• **MATERIALS PROVIDED**:
>>>
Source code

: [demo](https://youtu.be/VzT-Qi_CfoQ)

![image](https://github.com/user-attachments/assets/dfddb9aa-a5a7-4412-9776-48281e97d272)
<<<
>>>
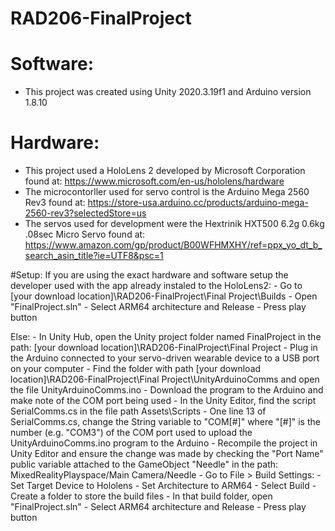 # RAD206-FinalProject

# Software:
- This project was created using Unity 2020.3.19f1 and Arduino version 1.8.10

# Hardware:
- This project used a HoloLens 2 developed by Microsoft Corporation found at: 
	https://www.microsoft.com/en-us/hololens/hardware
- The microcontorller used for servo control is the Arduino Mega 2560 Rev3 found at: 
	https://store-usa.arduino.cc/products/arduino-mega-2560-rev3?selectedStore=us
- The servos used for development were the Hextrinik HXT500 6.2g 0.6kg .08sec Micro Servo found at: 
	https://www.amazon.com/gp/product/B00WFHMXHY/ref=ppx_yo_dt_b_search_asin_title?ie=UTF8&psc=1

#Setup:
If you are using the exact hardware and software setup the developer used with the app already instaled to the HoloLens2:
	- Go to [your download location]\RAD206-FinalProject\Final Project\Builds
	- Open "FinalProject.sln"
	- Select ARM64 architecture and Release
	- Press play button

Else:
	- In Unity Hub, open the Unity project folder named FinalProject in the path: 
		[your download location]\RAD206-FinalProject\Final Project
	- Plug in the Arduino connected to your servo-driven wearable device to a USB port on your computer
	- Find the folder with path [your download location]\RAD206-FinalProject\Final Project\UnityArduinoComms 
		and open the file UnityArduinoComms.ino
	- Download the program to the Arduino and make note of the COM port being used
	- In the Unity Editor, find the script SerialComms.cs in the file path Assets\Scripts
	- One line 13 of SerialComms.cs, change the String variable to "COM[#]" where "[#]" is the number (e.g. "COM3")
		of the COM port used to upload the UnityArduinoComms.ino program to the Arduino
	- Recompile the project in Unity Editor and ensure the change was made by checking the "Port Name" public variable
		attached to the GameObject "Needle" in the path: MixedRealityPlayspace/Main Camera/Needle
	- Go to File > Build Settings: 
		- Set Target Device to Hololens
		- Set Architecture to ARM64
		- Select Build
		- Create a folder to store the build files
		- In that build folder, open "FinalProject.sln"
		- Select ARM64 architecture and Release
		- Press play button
<<<
>>>
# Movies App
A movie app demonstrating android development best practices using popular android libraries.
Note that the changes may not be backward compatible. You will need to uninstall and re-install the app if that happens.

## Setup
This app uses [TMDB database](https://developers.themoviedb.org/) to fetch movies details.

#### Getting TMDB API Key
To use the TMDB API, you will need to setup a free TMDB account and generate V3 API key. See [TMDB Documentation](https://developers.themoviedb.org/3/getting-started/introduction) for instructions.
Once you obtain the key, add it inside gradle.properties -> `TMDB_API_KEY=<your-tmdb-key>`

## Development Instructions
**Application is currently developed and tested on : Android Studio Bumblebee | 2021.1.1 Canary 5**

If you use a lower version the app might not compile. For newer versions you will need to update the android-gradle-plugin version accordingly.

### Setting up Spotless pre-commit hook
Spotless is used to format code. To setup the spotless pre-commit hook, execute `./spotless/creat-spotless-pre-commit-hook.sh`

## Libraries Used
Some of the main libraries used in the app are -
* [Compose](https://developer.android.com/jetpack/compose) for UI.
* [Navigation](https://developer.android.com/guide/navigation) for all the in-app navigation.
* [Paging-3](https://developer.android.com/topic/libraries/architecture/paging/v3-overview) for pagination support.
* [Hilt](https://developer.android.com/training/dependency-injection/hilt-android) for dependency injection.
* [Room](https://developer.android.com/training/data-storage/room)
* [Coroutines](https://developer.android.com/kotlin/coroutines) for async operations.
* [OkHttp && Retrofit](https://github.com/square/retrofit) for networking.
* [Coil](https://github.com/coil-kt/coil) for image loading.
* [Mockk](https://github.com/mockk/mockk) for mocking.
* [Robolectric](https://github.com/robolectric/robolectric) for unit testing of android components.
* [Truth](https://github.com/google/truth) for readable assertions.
<<<
Scan the lines above for "the in-app navigation." and for "for readable assertions.". Repeat exactly the line holding each of them and every line in between.

* [Navigation](https://developer.android.com/guide/navigation) for all the in-app navigation.
* [Paging-3](https://developer.android.com/topic/libraries/architecture/paging/v3-overview) for pagination support.
* [Hilt](https://developer.android.com/training/dependency-injection/hilt-android) for dependency injection.
* [Room](https://developer.android.com/training/data-storage/room)
* [Coroutines](https://developer.android.com/kotlin/coroutines) for async operations.
* [OkHttp && Retrofit](https://github.com/square/retrofit) for networking.
* [Coil](https://github.com/coil-kt/coil) for image loading.
* [Mockk](https://github.com/mockk/mockk) for mocking.
* [Robolectric](https://github.com/robolectric/robolectric) for unit testing of android components.
* [Truth](https://github.com/google/truth) for readable assertions.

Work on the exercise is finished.